Focus on the Family Action said that Wednesday’s outcome was the result of the 9th U.S. Circuit Court of Appeals ruling that "attempted to eradicate God from the public square," according to vice president of government and public policy Tom Minnery.

“This country was founded on the acknowledgement of God and His blessings on this land,” he said. “And now, because the Supreme Court failed to rule on the merits of Michael Newdow's original case, 'under God' is in the crosshairs again.”

Newdow believes people would understand how atheists feel if children were asked to deny that God exists.

"Imagine every morning if the teachers had the children stand up, place their hands over their hearts, and say, 'We are one nation that denies God exists,'" Newdow told AP radio after the ruling.

"I think that everybody would not be sitting here saying, 'Oh, what harm is that.' They'd be furious. And that's exactly what goes on against atheists. And it shouldn't."

A restraining order will be filed by Judge Karlton, preventing three school districts in Sacramento County, California to recite the Pledge of Allegiance, according to AP. They are the Elk Grove Unified, Rio Linda and Elverta Joint elementary school districts.

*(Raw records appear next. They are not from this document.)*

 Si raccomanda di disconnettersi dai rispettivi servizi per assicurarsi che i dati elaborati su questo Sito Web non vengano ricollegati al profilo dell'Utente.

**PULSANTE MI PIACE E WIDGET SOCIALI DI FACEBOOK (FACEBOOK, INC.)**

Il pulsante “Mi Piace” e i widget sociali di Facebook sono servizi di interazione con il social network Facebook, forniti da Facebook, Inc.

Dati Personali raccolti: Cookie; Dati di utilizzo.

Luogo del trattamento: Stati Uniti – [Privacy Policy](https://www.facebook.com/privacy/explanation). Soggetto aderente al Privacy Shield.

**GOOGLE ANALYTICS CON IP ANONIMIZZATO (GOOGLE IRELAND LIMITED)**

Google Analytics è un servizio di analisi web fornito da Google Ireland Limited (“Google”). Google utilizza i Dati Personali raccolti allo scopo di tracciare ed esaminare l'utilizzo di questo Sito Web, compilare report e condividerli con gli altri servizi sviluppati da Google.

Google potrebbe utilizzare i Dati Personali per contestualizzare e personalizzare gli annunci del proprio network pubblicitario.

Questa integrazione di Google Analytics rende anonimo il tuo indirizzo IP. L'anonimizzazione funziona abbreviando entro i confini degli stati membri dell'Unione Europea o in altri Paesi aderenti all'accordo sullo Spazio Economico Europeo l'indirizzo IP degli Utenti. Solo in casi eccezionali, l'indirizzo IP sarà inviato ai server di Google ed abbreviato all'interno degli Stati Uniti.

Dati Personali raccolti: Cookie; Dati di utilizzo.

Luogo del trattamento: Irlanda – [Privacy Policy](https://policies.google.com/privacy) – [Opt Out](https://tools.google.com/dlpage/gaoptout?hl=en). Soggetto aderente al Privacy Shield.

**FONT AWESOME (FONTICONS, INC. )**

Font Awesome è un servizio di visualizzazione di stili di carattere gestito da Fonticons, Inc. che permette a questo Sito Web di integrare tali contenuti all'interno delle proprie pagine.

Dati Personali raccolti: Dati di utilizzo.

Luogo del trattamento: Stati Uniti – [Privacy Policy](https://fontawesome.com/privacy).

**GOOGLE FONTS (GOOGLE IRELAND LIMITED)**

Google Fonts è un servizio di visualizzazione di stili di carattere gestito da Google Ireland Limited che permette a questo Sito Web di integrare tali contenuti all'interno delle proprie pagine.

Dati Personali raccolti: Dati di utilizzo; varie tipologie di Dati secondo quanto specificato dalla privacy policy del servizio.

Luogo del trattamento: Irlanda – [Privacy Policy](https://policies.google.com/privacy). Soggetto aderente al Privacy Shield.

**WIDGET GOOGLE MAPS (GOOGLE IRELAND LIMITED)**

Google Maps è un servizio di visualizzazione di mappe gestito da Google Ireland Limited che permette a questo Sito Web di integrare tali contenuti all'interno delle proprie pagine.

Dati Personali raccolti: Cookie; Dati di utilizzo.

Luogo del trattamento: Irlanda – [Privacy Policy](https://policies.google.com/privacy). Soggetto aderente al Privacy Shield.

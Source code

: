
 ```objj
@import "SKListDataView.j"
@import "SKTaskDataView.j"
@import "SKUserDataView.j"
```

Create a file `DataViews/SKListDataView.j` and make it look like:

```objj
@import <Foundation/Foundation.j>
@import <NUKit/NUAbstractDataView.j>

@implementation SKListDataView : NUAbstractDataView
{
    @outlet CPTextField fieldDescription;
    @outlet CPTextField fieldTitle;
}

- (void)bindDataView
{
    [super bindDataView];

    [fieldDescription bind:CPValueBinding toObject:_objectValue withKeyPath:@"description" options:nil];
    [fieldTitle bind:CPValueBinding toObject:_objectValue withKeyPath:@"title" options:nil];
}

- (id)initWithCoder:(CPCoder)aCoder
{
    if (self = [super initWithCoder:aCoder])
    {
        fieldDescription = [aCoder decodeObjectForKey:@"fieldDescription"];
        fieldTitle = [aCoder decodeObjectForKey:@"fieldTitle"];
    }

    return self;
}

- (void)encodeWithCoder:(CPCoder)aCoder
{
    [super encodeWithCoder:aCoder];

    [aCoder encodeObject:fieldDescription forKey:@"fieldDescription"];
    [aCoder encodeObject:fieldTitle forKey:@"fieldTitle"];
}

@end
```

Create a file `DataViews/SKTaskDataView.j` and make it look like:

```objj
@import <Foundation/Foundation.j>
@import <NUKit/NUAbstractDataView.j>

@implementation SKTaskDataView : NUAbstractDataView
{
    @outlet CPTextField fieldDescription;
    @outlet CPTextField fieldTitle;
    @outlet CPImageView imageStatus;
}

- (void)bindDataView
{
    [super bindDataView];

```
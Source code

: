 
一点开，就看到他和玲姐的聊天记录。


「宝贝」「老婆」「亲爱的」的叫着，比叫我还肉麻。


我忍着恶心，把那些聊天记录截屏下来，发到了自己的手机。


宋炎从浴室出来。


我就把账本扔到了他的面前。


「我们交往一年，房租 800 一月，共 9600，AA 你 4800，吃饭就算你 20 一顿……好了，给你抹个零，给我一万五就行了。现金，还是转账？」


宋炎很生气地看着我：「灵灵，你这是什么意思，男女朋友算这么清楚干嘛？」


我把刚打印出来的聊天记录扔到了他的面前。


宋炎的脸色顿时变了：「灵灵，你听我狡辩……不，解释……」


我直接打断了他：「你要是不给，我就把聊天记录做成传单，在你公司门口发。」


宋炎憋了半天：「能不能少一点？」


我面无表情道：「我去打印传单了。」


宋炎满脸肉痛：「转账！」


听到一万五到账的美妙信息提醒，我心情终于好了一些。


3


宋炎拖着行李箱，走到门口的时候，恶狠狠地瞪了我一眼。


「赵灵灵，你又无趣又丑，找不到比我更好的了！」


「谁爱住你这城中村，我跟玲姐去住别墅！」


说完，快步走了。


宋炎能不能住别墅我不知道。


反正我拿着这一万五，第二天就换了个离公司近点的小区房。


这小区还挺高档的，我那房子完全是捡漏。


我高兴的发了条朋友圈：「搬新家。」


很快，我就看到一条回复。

The phrase “under God” was added to the pledge of allegiance in 1954 by legislation stating it “reflected the traditional concept that our nation was founded on the fundamental belief in God,” said the House Report that accompanied the law, according to AP.

Mat Staver, president of Liberty Counsel, a Christian legal group, said that the history of the Pledge of Allegiance "illustrates that the phrase ‘under God’ is a permissible acknowledgement rather than an establishment of religion."

He added that if the Pledge tended to establish a religion, this would have occurred during the past 50 years.

“Today’s ruling illustrates why we need judges who are umpires applying settled law rather than activists intent on imposing their own ideology,” Staver said.